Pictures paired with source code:
________________
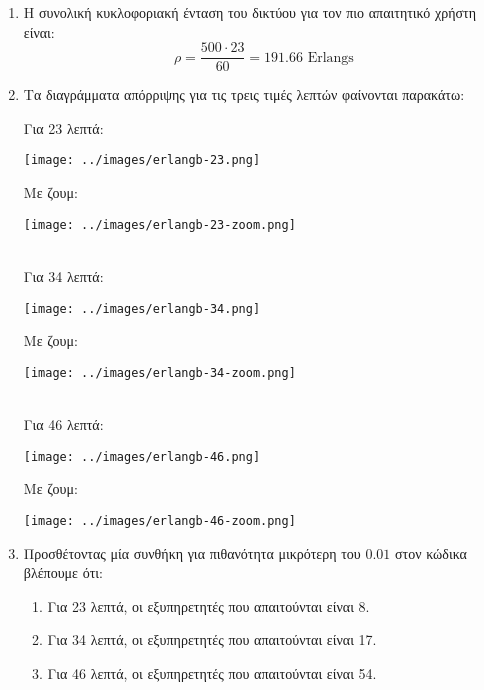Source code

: \documentclass[12pt]{article}
\begin{document}
\begin{enumerate}
    \item{}
        Η συνολική κυκλοφοριακή ένταση του δικτύου για τον πιο απαιτητικό χρήστη είναι:
        \begin{equation}
            \rho = \frac{500 \cdot 23}{60} = 191.66 \text{ Erlangs}
        \end{equation}

    \item{}
        Τα διαγράμματα απόρριψης για τις τρεις τιμές λεπτών φαίνονται παρακάτω:

        Για 23 λεπτά:
        \begin{center}
            \texttt{[image: ../images/erlangb-23.png]}
        \end{center}

        Με ζουμ:
        \begin{center}
            \texttt{[image: ../images/erlangb-23-zoom.png]}
        \end{center}
        \\

        Για 34 λεπτά:
        \begin{center}
            \texttt{[image: ../images/erlangb-34.png]}
        \end{center}

        Με ζουμ:
        \begin{center}
            \texttt{[image: ../images/erlangb-34-zoom.png]}
        \end{center}
        \\


        Για 46 λεπτά:
        \begin{center}
            \texttt{[image: ../images/erlangb-46.png]}
        \end{center}

        Με ζουμ:
        \begin{center}
            \texttt{[image: ../images/erlangb-46-zoom.png]}
        \end{center}

    \item{}
        Προσθέτοντας μία συνθήκη για πιθανότητα μικρότερη του $0.01$ στον κώδικα βλέπουμε ότι:

        \begin{enumerate}
            \item{}
                Για 23 λεπτά, οι εξυπηρετητές που απαιτούνται είναι 8.

            \item{}
                Για 34 λεπτά, οι εξυπηρετητές που απαιτούνται είναι 17.

            \item{}
                Για 46 λεπτά, οι εξυπηρετητές που απαιτούνται είναι 54.
        \end{enumerate}
\end{enumerate}
\end{document}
________________
Could you retype every record above exactly, leaving the pictures out?

● **Solved problem**
Source code

: \documentclass[12pt]{article}
\begin{document}
\begin{enumerate}
    \item{}
        Η συνολική κυκλοφοριακή ένταση του δικτύου για τον πιο απαιτητικό χρήστη είναι:
        \begin{equation}
            \rho = \frac{500 \cdot 23}{60} = 191.66 \text{ Erlangs}
        \end{equation}

    \item{}
        Τα διαγράμματα απόρριψης για τις τρεις τιμές λεπτών φαίνονται παρακάτω:

        Για 23 λεπτά:
        \begin{center}
            \texttt{[image: ../images/erlangb-23.png]}
        \end{center}

        Με ζουμ:
        \begin{center}
            \texttt{[image: ../images/erlangb-23-zoom.png]}
        \end{center}
        \\

        Για 34 λεπτά:
        \begin{center}
            \texttt{[image: ../images/erlangb-34.png]}
        \end{center}

        Με ζουμ:
        \begin{center}
            \texttt{[image: ../images/erlangb-34-zoom.png]}
        \end{center}
        \\


        Για 46 λεπτά:
        \begin{center}
            \texttt{[image: ../images/erlangb-46.png]}
        \end{center}

        Με ζουμ:
        \begin{center}
            \texttt{[image: ../images/erlangb-46-zoom.png]}
        \end{center}

    \item{}
        Προσθέτοντας μία συνθήκη για πιθανότητα μικρότερη του $0.01$ στον κώδικα βλέπουμε ότι:

        \begin{enumerate}
            \item{}
                Για 23 λεπτά, οι εξυπηρετητές που απαιτούνται είναι 8.

            \item{}
                Για 34 λεπτά, οι εξυπηρετητές που απαιτούνται είναι 17.

            \item{}
                Για 46 λεπτά, οι εξυπηρετητές που απαιτούνται είναι 54.
        \end{enumerate}
\end{enumerate}
\end{document}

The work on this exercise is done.